Definitivamente ele era um oleiro como nenhum outro, conhecido por sua habilidade em transformar vasos quebrados e imperfeitos nos mais belos e inigualáveis. Não havia outro como ele, ele era único. Até ele se achegavam todos os tipos de vasos, os mais diversos, velhos, novos, marcados pelo tempo, defeituosos, alguns com pequenos arranhões, já outros com perda total. Contudo nada era impossível pra ele, por mais duro que fosse o vaso ele conseguia moldá-lo e fazer um vaso novo. Cada imperfeição por mais escondida que estivesse não escapava ao olhar observador daquele singular oleiro. Os vasos que passavam por suas mãos se tornavam irreconhecíveis, não era á toa que os desfazia e refazia conforme a sua vontade. Nenhum vaso era imperfeito demais para fazê-lo desistir. Os vasos abandonados também eram sua especialidade, tinha um apreço enorme por estes. Tirava o barro daqui, preenchia ali e depois os chamava de seus. O mais surpreendente é que após adquiri-los este oleiro não se desfazia de nenhum dos seus vasos, nenhum preço os compraria. Aqueles vasos outrora vazios, sem água, sem flores, são agora de extrema utilidade na casa do oleiro e para o oleiro. Ele mal podia esperar pra terminar cada vaso, embora tivesse a paciência que cada um necessitasse, desejava ardentemente que todos ficassem restaurados outra vez. Depois de todo o processo na olaria, o oleiro fazia um diferente acabamento em seus vasos, ele os enchia com óleo de maneira que até transbordasse. A partir daquele momento qualquer pessoa que olhasse, ainda que de relance, saberia que eles pertenciam ao Senhor dos vasos. Não era de se admirar, pois conforme o tempo passava os vasos se tornavam cada vez mais semelhantes ao seu dono.  

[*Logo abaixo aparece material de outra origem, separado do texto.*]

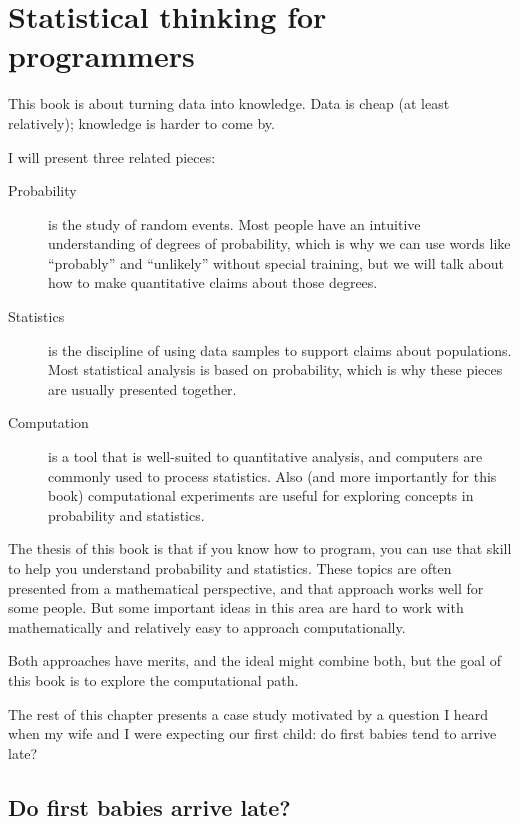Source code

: \documentclass[10pt]{book}
\begin{document}
\mainmatter


\chapter{Statistical thinking for programmers}

This book is about turning data into knowledge.  Data is cheap (at
least relatively); knowledge is harder to come by.

I will present three related pieces:

\begin{description}

\item[Probability] is the study of random events.  Most people have an
  intuitive understanding of degrees of probability, which is why we
  can use words like ``probably'' and ``unlikely'' without special
  training, but we will talk about how to make quantitative claims
  about those degrees.

\item[Statistics] is the discipline of using data samples to support
  claims about populations.  Most statistical analysis is based on
  probability, which is why these pieces are usually presented
  together.

\item[Computation] is a tool that is well-suited to quantitative
  analysis, and computers are commonly used to process statistics.
  Also (and more importantly for this book) computational experiments
  are useful for exploring concepts in probability and statistics.

\end{description}

The thesis of this book is that if you know how to program, you can
use that skill to help you understand probability and statistics.
These topics are often presented from a mathematical perspective, and
that approach works well for some people.  But some important ideas
in this area are hard to work with mathematically and relatively
easy to approach computationally.

Both approaches have merits, and the ideal might combine both, but
the goal of this book is to explore the computational path.

The rest of this chapter presents a case study motivated by a question
I heard when my wife and I were expecting our first child: do first
babies tend to arrive late?

\section{Do first babies arrive late?}
\end{document}
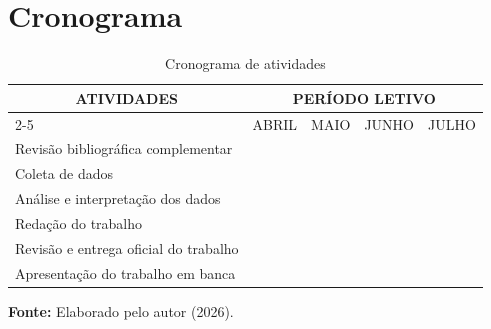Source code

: \newpage

\section[CRONOGRAMA]{Cronograma}

\begin{table}[H]
    \centering
    \caption{Cronograma de atividades}
    \label{tab:cronograma}
    \renewcommand{\arraystretch}{1.5} %
    \begin{tabularx}{\textwidth}{|X|c|c|c|c|}
        \hline
        \multicolumn{1}{|c|}{\multirow{2}{*}{ATIVIDADES}} & \multicolumn{4}{c|}{PERÍODO LETIVO} \\ \cline{2-5}
        \multicolumn{1}{|c|}{} & ABRIL & MAIO & JUNHO & JULHO \\ \hline
        
        Revisão bibliográfica complementar & \cellcolor{gray!60} & \cellcolor{gray!60} & \cellcolor{gray!60} &  \\ \hline
        
        Coleta de dados & \cellcolor{gray!60} & \cellcolor{gray!60} &  &  \\ \hline
        
        Análise e interpretação dos dados & \cellcolor{gray!60} & \cellcolor{gray!60} &  &  \\ \hline
        
        Redação do trabalho & \cellcolor{gray!60} & \cellcolor{gray!60} &  &  \\ \hline
        
        Revisão e entrega oficial do trabalho &  &  & \cellcolor{gray!60} &  \\ \hline
        
        Apresentação do trabalho em banca &  &  &  & \cellcolor{gray!60} \\ \hline
    \end{tabularx}
    \vspace{0.2cm} %
    
    {\raggedright \small \textbf{Fonte:} Elaborado pelo autor (2026).\par}
\end{table}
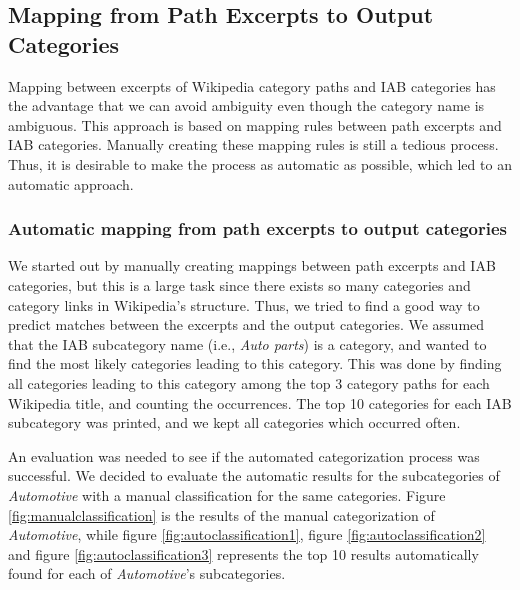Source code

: \subsection{Mapping from Path Excerpts to Output Categories}
Mapping between excerpts of Wikipedia category paths and IAB categories has the advantage that we can avoid ambiguity even though the category name is ambiguous. This approach is based on mapping rules between path excerpts and IAB categories. Manually creating these mapping rules  is still a tedious process. Thus, it is desirable to make the process as automatic as possible, which led to an automatic approach.

\subsubsection{Automatic mapping from path excerpts to output categories}
We started out by manually creating mappings between path excerpts and IAB categories, but this is a large task since there exists so many categories and category links in Wikipedia's structure. Thus, we tried to find a good way to predict matches between the excerpts and the output categories. We assumed that the IAB subcategory name (i.e., \emph{Auto parts}) is a category, and wanted to find the most likely categories leading to this category. This was done by finding all categories leading to this category among the top 3 category paths for each Wikipedia title, and counting the occurrences. The top 10 categories for each IAB subcategory was printed, and we kept all categories which occurred often. 

An evaluation was needed to see if the automated categorization process was successful. We decided to evaluate the automatic results for the subcategories of \emph{Automotive} with a manual classification for the same categories. Figure \ref{fig:manualclassification} is the results of the manual categorization of \emph{Automotive}, while figure \ref{fig:autoclassification1}, figure \ref{fig:autoclassification2} and figure \ref{fig:autoclassification3} represents the top 10 results automatically found for each of \emph{Automotive}'s subcategories.


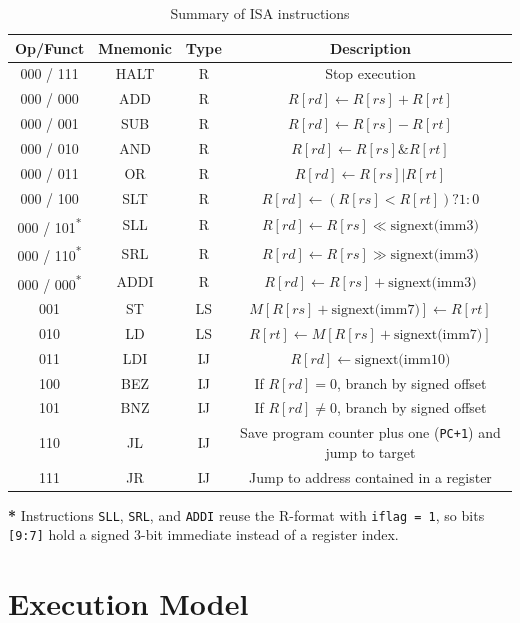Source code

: \documentclass[12pt]{report}
\begin{document}
\begin{table}[!htbp]
\centering
\small
\begin{tabular}{cccc}
\toprule
\textbf{Op/Funct} & \textbf{Mnemonic} & \textbf{Type} & \textbf{Description} \\
\midrule
000 / 111 & HALT & R & Stop execution \\
000 / 000 & ADD  & R & $R[rd] \leftarrow R[rs] + R[rt]$ \\
000 / 001 & SUB  & R & $R[rd] \leftarrow R[rs] - R[rt]$ \\
000 / 010 & AND  & R & $R[rd] \leftarrow R[rs] \& R[rt]$ \\
000 / 011 & OR   & R & $R[rd] \leftarrow R[rs] | R[rt]$ \\
000 / 100 & SLT  & R & $R[rd] \leftarrow (R[rs] < R[rt]) ? 1 : 0$ \\
000 / 101\textsuperscript{*} & SLL  & R & $R[rd] \leftarrow R[rs] \ll \text{signext(imm3)}$ \\
000 / 110\textsuperscript{*} & SRL  & R & $R[rd] \leftarrow R[rs] \gg \text{signext(imm3)}$ \\
000 / 000\textsuperscript{*} & ADDI & R & $R[rd] \leftarrow R[rs] + \text{signext(imm3)}$ \\
\midrule
001 & ST  & LS & $M[R[rs] + \text{signext(imm7)}] \leftarrow R[rt]$ \\
010 & LD  & LS & $R[rt] \leftarrow M[R[rs] + \text{signext(imm7)}]$ \\
\midrule
011 & LDI & IJ & $R[rd] \leftarrow \text{signext(imm10)}$ \\
100 & BEZ & IJ & If $R[rd] = 0$, branch by signed offset \\
101 & BNZ & IJ & If $R[rd] \neq 0$, branch by signed offset \\
110 & JL  & IJ & Save program counter plus one (\texttt{PC+1}) and jump to target \\
111 & JR  & IJ & Jump to address contained in a register \\
\bottomrule
\end{tabular}
\caption{Summary of ISA instructions}
\label{tab:isa-summary}
\end{table}

\noindent\textbf{*} Instructions \texttt{SLL}, \texttt{SRL}, and \texttt{ADDI}
reuse the R-format with \texttt{iflag = 1}, so bits \texttt{[9:7]} hold a
signed 3-bit immediate instead of a register index.

\section{Execution Model}
\end{document}
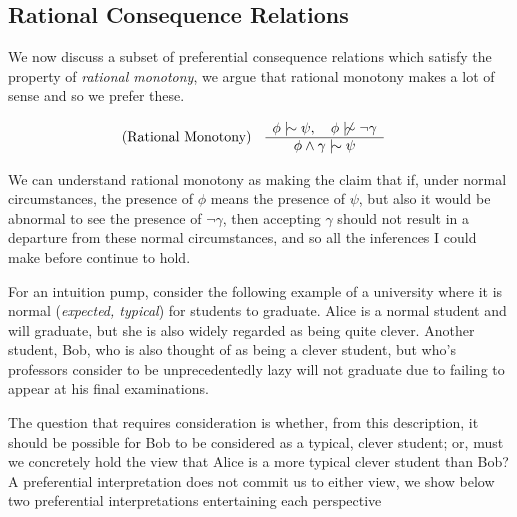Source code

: \subsection{Rational Consequence Relations}
\label{subseciton:rational-consequence-relations}

We now discuss a subset of preferential consequence relations which satisfy the property of \textit{rational monotony},
we argue that rational monotony makes a lot of sense and so we prefer these.

\begin{align}
	\inferLeft{Rational Monotony}{\phi \twiddle \psi, \quad \phi \ntwiddle \neg \gamma}{\phi \land \gamma \twiddle \psi}
\end{align}

We can understand rational monotony as making the claim that if, under normal circumstances, the presence of $\phi$ means
the presence of $\psi$, but also it would be abnormal to see the presence of $\neg \gamma$, then accepting $\gamma$ should
not result in a departure from these normal circumstances, and so all the inferences I could make before continue to
hold.

For an intuition pump, consider the following example of a university where it is normal (\textit{expected, typical})
for students to graduate. Alice is a normal student and will graduate, but she is also widely regarded as being quite
clever. Another student, Bob, who is also thought of as being a clever student, but who's professors consider to be
unprecedentedly lazy will not graduate due to failing to appear at his final examinations.

The question that requires consideration is whether, from this description, it should be possible for Bob to be
considered as a typical, clever student; or, must we concretely hold the view that Alice is a more typical clever student
than Bob? A preferential interpretation does not commit us to either view, we show below two preferential interpretations
entertaining each perspective

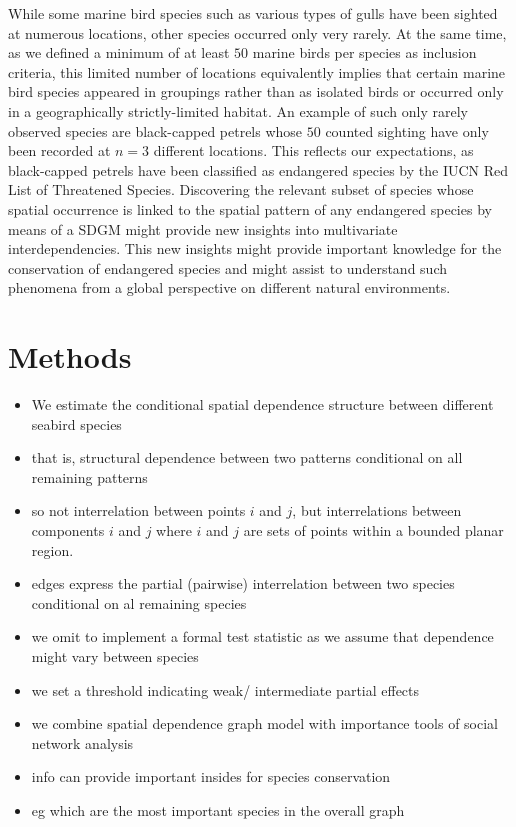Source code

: \documentclass{statsoc}
\begin{document}
While some marine bird species such as various types of gulls have been sighted at numerous locations, other species occurred only very rarely. At the same time, as we defined a minimum of at least $50$ marine birds per species as inclusion criteria, this limited number of locations equivalently implies that certain marine bird species appeared in groupings rather than as isolated birds or occurred only in a geographically strictly-limited habitat. An example of such only rarely observed species are black-capped petrels whose $50$ counted sighting have only been recorded at $n=3$ different locations. This reflects our expectations, as black-capped petrels have been classified as endangered species by the IUCN Red List of Threatened Species. Discovering the relevant subset of species whose spatial occurrence is linked to the spatial pattern of any endangered species  by means of a SDGM might provide new insights into multivariate interdependencies.  This new insights might provide important knowledge for the conservation of endangered species and might assist to understand such phenomena from a global perspective on different natural environments.    



\section{Methods}
\begin{itemize}
\item We estimate the conditional spatial dependence structure between different seabird species
\item that is, structural dependence between two patterns conditional on all remaining patterns
\item so not interrelation between points $i$ and $j$, but interrelations between components $i$ and $j$ where $i$ and $j$ are sets of points within a bounded planar region.
\item edges express the partial (pairwise) interrelation between two species conditional on al remaining species
\item we omit to implement a formal test statistic as we assume that dependence might vary between species
\item we set a threshold indicating weak/ intermediate partial effects
\item we combine spatial dependence graph model with importance tools of social network analysis
\item info can provide important insides for species conservation
\item eg which are the most important species in the overall graph
\end{itemize}
\end{document}
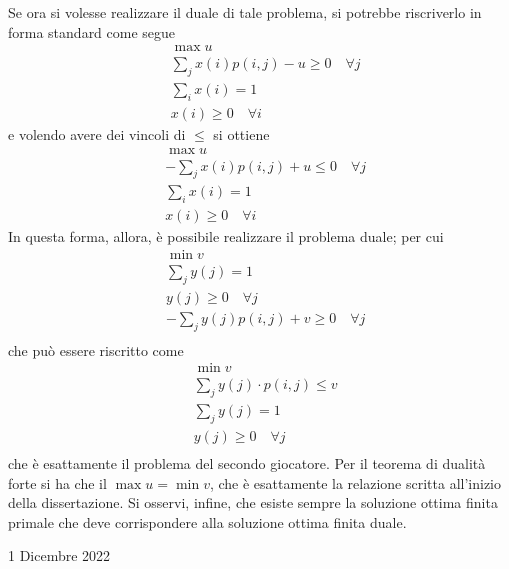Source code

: \documentclass[a4paper]{extarticle}
\begin{document}
\vspace{2em}
\noindent
Se ora si volesse realizzare il duale di tale problema, si potrebbe riscriverlo in forma standard come segue
\begin{align*}
    &\max u\\
    &\sum_j x(i) p(i,j)-u\geq 0 \hspace{1em} \forall j\\
    &\sum_i x(i)=1\\
    &x(i) \geq 0 \hspace{1em} \forall i
\end{align*}
e volendo avere dei vincoli di $\leq$ si ottiene
\begin{align*}
    &\max u\\
    &-\sum_j x(i) p(i,j)+u\leq 0 \hspace{1em} \forall j\\
    &\sum_i x(i)=1\\
    &x(i) \geq 0 \hspace{1em} \forall i
\end{align*}
In questa forma, allora, è possibile realizzare il problema duale; per cui
\begin{align*}
    &\min v\\
    &\sum_j y(j)=1\\
    &y(j) \geq 0 \hspace{1em} \forall j\\
    &-\sum_j y(j) p(i,j)+v\geq 0 \hspace{1em} \forall j\\
\end{align*}
che può essere riscritto come
\begin{align*}
    &\min v\\
    &\sum_j y(j) \cdot p(i,j) \leq v\\
    &\sum_j y(j) = 1\\
    &y(j) \geq 0 \hspace{1em} \forall j\\
\end{align*}
che è esattamente il problema del secondo giocatore. Per il teorema di dualità forte si ha che il $\max u = \min v$, che è esattamente la relazione scritta all'inizio della dissertazione. Si osservi, infine, che esiste sempre la soluzione ottima finita primale che deve corrispondere alla soluzione ottima finita duale.

\newpage
\begin{center}
    1 Dicembre 2022
\end{center}
\end{document}
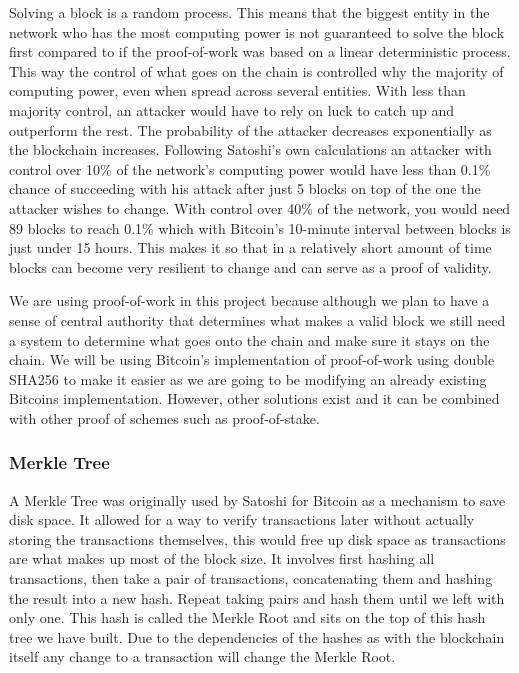 \documentclass[11pt]{article}
\begin{document}

Solving a block is a random process. This means that the biggest entity in the network who has the most computing power is not guaranteed to solve the block first compared to if the proof-of-work was based on a linear deterministic process. This way the control of what goes on the chain is controlled why the majority of computing power, even when spread across several entities. With less than majority control, an attacker would have to rely on luck to catch up and outperform the rest. The probability of the attacker decreases exponentially as the blockchain increases. Following Satoshi's own calculations\cite{nakamoto2009bitcoin} an attacker with control over 10\% of the network's computing power would have less than 0.1\% chance of succeeding with his attack after just 5 blocks on top of the one the attacker wishes to change. With control over 40\% of the network, you would need 89 blocks to reach 0.1\% which with Bitcoin's 10-minute interval between blocks is just under 15 hours. This makes it so that in a relatively short amount of time blocks can become very resilient to change and can serve as a proof of validity.

We are using proof-of-work in this project because although we plan to have a sense of central authority that determines what makes a valid block we still need a system to determine what goes onto the chain and make sure it stays on the chain. We will be using Bitcoin's implementation of proof-of-work using double SHA256 to make it easier as we are going to be modifying an already existing Bitcoins implementation. However, other solutions exist and it can be combined with other proof of schemes such as proof-of-stake.

\subsubsection{Merkle Tree}
A Merkle Tree was originally used by Satoshi for Bitcoin as a mechanism to save disk space. It allowed for a way to verify transactions later without actually storing the transactions themselves, this would free up disk space as transactions are what makes up most of the block size. It involves first hashing all transactions, then take a pair of transactions, concatenating them and hashing the result into a new hash. Repeat taking pairs and hash them until we left with only one. This hash is called the Merkle Root and sits on the top of this hash tree we have built. Due to the dependencies of the hashes as with the blockchain itself any change to a transaction will change the Merkle Root.
\end{document}
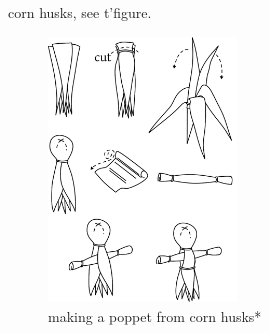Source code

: corn husks, see t'\allowbreak figure.\begin{figure}\centering\includegraphics[width=5cm]{encyclopedia/poppet}\caption{making a poppet from corn husks*}\end{figure}
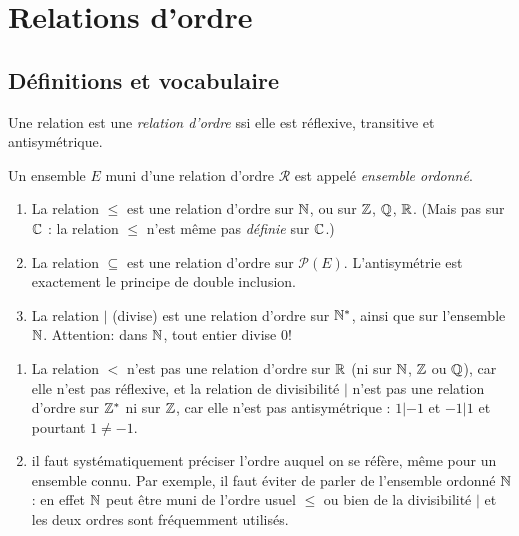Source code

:\section{Relations d'ordre}

\subsection{Définitions et vocabulaire}


\begin{definition}
Une relation est une \emph{relation d'ordre} ssi elle est réflexive, transitive et antisymétrique.

Un ensemble $E$ muni d'une relation d'ordre ${\mathcal R}$ est appelé \emph{ensemble ordonné}.
\end{definition}

\begin{exemples}
\begin{enumerate}[label=\alph*)]
\item La relation $\leq$ est une relation d'ordre sur $\mathbb{N}$, ou sur $\mathbb{Z}$, $\mathbb{Q}$, $\mathbb{R}$. (Mais pas sur $\mathbb{C}$ : la relation $\leq$ n'est même pas \emph{définie} sur $\mathbb{C}$.)
\item La relation $\subseteq$ est une relation d'ordre sur $\mathcal P(E)$. L'antisymétrie est exactement le principe de double inclusion.
\item La relation $|$ (\og divise\fg) est une relation d'ordre sur $\mathbb{N}^*$, ainsi que sur l'ensemble $\mathbb{N}$. Attention: dans $\mathbb{N}$, tout entier divise $0$! 
\end{enumerate}
\end{exemples}

\begin{attention}
\begin{enumerate}
\item La relation $<$ n'est pas une relation d'ordre sur $\mathbb{R}$ (ni sur $\mathbb{N}$, $\mathbb{Z}$ ou $\mathbb{Q}$), car elle n'est pas réflexive, et la relation de divisibilité $|$ n'est pas une relation d'ordre sur $\mathbb{Z}^*$ ni sur $\mathbb{Z}$, car elle n'est pas antisymétrique : $1|-1$ et $-1|1$ et pourtant $1\neq -1$.
\item il faut systématiquement préciser l'ordre auquel on se réfère, même pour un ensemble \og connu\fg. Par exemple, il faut éviter de parler de \og l'ensemble ordonné $\mathbb{N}$\fg: en effet $\mathbb{N}$ peut être muni de l'ordre usuel $\leq$ ou bien de la divisibilité $|$ et les deux ordres sont fréquemment utilisés.
\end{enumerate}
\end{attention}


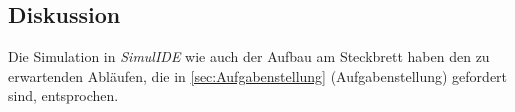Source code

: \documentclass[12pt,english,ngerman]{scrartcl}
\begin{document}
\subsection{Diskussion}
Die Simulation in \textit{SimulIDE} wie auch der Aufbau am Steckbrett
haben den zu erwartenden Abläufen, die in \autoref{sec:Aufgabenstellung} (Aufgabenstellung)
gefordert sind, entsprochen.




\end{document}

[Eis que, como o barro na mão do oleiro, assim sois vós na minha mão, ó casa de Israel]. 
Jeremias 18.6b.

26 de dez. de 2010

_leva-me pelas mãos_

Ela largou sua mão e seguiu em frente. Chegou o mais longe que pode, andou, andou, mas não chegou a lugar algum. Naquele caminho desconhecido ela ia tropeçando nas pedras, se arranhando nos espinhos, contudo não olhou para trás. Ela continuou como se tudo estivesse bem, mas não estava. Aquela estrada era longa demais, era como se estivesse andando em círculos e no fim de cada tarde só lhe restava o cansaço. Dia a dia foi se frustrando, decepcionando, o fardo ficou pesado. A estrada ficou escura, ela não conseguia sequer dar um passo em direção alguma. Então permaneceu ali, parada, estagnada, assustada. Naquele momento de total inércia percebeu o quanto eram impotentes suas próprias forças. Ela chorou, seu coração estava despedaçado de saudades. Tudo o que queria era segurar sua mão novamente e ser guiada por ele. A sua ausência a fez perceber que ela era tão pequena e efêmera, e que sua independência era na realidade a escravidão. A verdade é que ela nunca foi tão livre quanto na presença dele. Após certo tempo ela olhou pra trás e mesmo com poucas forças correu e enquanto fazia isso só conseguia recordar o quanto era feliz. Ele a fazia completa. Ela voltou e segurou sua mão tão forte, que mesmo sem dizer uma palavra, qualquer um perceberia que seus olhos imploravam pra que ele nunca mais a deixasse ir. Ela estava diante dele, toda maltrapilha, suja, sem nada a oferecer, mas ele a aceitou de volta como se ela nunca tivesse partido. Apressadamente ele retirou toda aquela carga que ela carregara e colocou em suas costas, tomou pra si todos os conflitos daquela menina e as feridas adquiridas durante o tempo em que esteve fora ele mesmo cuidou, uma a uma.  Não havia em todo o universo outro lugar em que ela desejasse estar. Ao mesmo tempo em que se sentia envergonhada era renovada. Finalmente ela estava em casa, no seu lar, doce lar. Naquele momento ela queria expressar o quanto ele significava em sua vida. Desejou com todo o seu ser que ele soubesse que o motivo dela ter voltado era ele, somente ele. Não havia nada mais que significasse tanto. Enquanto esteve longe se sentiu como órfã. Ela não tinha pra onde ir. Pois somente ali ela encontraria as suas palavras. As palavras de vida. De vida eterna.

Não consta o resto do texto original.